Tra le tante cose inquietanti di questo re c’è la sua voce, al tempo stesso stridula e roca, come un bambino petulante cresciuto a sigarette, ma quando canta la sua voce migliora leggermente. Diventa quasi gradevole, per questo al re piace cantare, il re vuole piacere. Stavolta, sempre senza base, prendendo per forza di cose di sorpresa tutti, canta American Pie di Don McLean, una ballata degli anni settanta con un testo così enigmatico che a un certo punto l’autore, scocciato dalle troppe domande, ha detto che significava che non avrebbe dovuto più lavorare in vita sua (poi però ha creato un sito apposta per spiegarlo). Ma non c’è niente di enigmatico nel re, che la canta come se fosse al karaoke del villaggio vacanze, chiedendo a chi nel pubblico di sudditi sapeva le parole di seguirlo, passando il microfono alle persone vicine perché, ehi, cosa c’è di meglio che cantare una canzone tutti insieme appena finita la battaglia?

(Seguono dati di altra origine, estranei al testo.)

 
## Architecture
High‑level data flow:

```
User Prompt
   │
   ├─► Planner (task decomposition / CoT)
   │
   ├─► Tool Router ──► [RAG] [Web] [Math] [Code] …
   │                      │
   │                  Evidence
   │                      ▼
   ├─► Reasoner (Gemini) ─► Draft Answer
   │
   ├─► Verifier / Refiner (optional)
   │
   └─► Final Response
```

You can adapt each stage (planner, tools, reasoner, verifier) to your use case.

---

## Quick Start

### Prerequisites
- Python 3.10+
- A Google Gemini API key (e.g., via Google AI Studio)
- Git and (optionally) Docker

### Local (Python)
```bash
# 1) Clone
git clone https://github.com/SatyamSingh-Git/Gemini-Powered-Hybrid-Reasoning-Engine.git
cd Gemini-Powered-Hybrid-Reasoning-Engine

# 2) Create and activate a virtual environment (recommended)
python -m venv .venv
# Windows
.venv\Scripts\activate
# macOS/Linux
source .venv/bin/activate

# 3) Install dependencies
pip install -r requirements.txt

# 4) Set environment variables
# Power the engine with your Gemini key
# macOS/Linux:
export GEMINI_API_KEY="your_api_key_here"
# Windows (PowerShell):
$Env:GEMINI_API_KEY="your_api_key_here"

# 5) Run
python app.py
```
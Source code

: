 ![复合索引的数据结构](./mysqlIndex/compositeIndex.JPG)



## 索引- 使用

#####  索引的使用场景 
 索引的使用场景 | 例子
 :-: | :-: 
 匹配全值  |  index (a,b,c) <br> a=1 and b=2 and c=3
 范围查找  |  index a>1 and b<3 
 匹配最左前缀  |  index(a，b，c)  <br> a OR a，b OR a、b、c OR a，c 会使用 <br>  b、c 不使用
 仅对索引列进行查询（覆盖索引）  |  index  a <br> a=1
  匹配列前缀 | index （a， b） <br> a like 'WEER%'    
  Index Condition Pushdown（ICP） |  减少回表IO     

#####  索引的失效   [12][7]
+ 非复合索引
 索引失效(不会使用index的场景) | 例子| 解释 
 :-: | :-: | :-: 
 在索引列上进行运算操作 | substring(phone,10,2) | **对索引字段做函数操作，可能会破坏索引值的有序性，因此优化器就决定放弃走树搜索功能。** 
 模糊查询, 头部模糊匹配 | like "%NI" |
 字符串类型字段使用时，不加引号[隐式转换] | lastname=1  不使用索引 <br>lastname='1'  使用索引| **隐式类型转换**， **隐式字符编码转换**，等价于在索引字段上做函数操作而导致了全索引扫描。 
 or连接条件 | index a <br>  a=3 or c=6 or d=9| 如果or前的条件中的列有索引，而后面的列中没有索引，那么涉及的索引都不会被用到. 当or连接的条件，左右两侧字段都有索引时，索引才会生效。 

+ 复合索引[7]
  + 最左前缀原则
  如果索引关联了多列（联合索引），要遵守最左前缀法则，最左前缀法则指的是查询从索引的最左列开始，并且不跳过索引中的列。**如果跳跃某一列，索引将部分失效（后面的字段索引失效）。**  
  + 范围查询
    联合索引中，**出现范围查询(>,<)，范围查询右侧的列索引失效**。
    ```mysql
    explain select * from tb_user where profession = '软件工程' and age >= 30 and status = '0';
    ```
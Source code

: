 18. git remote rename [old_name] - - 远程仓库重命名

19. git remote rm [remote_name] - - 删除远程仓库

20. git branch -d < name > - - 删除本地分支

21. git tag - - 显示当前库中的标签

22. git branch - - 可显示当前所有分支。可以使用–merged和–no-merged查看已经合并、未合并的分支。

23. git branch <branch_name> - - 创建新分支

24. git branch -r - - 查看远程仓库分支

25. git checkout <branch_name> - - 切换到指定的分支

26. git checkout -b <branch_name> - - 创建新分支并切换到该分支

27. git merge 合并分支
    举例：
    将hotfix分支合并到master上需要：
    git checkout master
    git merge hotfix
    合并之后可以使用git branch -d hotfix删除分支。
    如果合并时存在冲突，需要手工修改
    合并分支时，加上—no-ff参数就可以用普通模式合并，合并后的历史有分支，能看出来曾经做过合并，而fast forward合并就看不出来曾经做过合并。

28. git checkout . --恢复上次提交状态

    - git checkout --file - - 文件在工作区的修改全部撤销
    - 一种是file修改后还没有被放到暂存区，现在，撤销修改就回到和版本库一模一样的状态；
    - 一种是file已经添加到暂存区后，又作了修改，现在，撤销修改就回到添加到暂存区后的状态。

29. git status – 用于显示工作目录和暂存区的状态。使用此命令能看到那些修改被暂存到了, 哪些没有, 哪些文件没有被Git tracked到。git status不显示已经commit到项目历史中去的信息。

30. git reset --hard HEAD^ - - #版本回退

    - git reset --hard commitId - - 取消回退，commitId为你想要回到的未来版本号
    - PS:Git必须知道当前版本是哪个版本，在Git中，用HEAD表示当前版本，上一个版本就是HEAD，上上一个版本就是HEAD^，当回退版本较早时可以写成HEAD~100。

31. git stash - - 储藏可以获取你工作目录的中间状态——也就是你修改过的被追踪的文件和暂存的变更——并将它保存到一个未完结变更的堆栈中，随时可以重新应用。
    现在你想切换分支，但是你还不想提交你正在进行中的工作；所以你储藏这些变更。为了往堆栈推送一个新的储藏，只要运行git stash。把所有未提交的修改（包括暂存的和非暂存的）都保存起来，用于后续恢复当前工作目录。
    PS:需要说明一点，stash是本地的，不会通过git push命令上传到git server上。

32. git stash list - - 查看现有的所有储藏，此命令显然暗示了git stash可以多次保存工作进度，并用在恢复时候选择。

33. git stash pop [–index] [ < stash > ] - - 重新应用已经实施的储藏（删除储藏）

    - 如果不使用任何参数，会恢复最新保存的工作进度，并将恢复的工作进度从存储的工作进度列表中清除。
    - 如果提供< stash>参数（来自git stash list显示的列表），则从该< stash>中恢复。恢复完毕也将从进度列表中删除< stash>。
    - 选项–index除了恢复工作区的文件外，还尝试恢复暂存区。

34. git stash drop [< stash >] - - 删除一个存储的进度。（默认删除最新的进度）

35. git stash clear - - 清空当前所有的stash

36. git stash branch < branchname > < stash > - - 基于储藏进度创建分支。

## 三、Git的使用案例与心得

Guardandolo è impossibile credere che abbia 31 anni. Tyson Fury sembra già alla sua seconda o terza vita. E in un certo senso fin troppo ovvio è davvero così. Oggi è diventato campione dei massimi WBC, quattro anni e mezzo fa sperava di morire, ogni giorno. Da cristiano, sperava che qualcuno lo ammazzasse prima che lo facesse da solo. “E non è una cosa bella da pensare quando hai moglie e figli”. Non passava un giorno in palestra, beveva e si faceva di cocaina, era arrivato a pesare 170 chili. Aveva appena battuto uno dei campioni più dominanti di sempre, Wladimir Klitschko, in carica da undici anni di seguito, e lì era finita la sua prima vita. Quando ha iniziato a dire che sarebbe voluto tornare a combattere, Deontay Wilder pensava sarebbe stato impossibile. Che ormai fosse finito. Il che è servito solo a motivarlo, a dargli una ragione in più per tornare. Perché avere un obiettivo, tenersi occupati, aiuta. Ma che significa essere tornato? Quando può dire di essere tornato davvero un campione del mondo? Due anni e mezzo dopo l’incontro con Klitschko, Tyson Fury è tornato combattendo contro uno, Sefer Seferi, che pesava 30 chili in meno di lui. Lui ne aveva persi 50, ma con il grasso che strabordava dai pantaloncini ascellari, le braccia larghe in segno di sfida, showboating in un match da molti definito una farsa, sembrava la presa in giro di un campione dei pesi massimi. Anzi, la presa in giro di un ex-campione dei pesi massimi. Ballando sul posto in una grottesca caricatura di Mohammed Ali, ridendo in faccia con le mani sulla testa, contro un uomo che non lo avrebbe spostato neanche se gli avessero legato mani e piedi. È così che torna un re? Portando, dove Ali aveva portato leggerezza e sveltezza, come qualità esteriori e interiori, volgarità e arroganza, trasformando il pugilato in una grossolana messa in scena della violenza? (Quel giorno la moglie aveva avuto un aborto spontaneo, ma non gli ha detto niente per non distrarlo).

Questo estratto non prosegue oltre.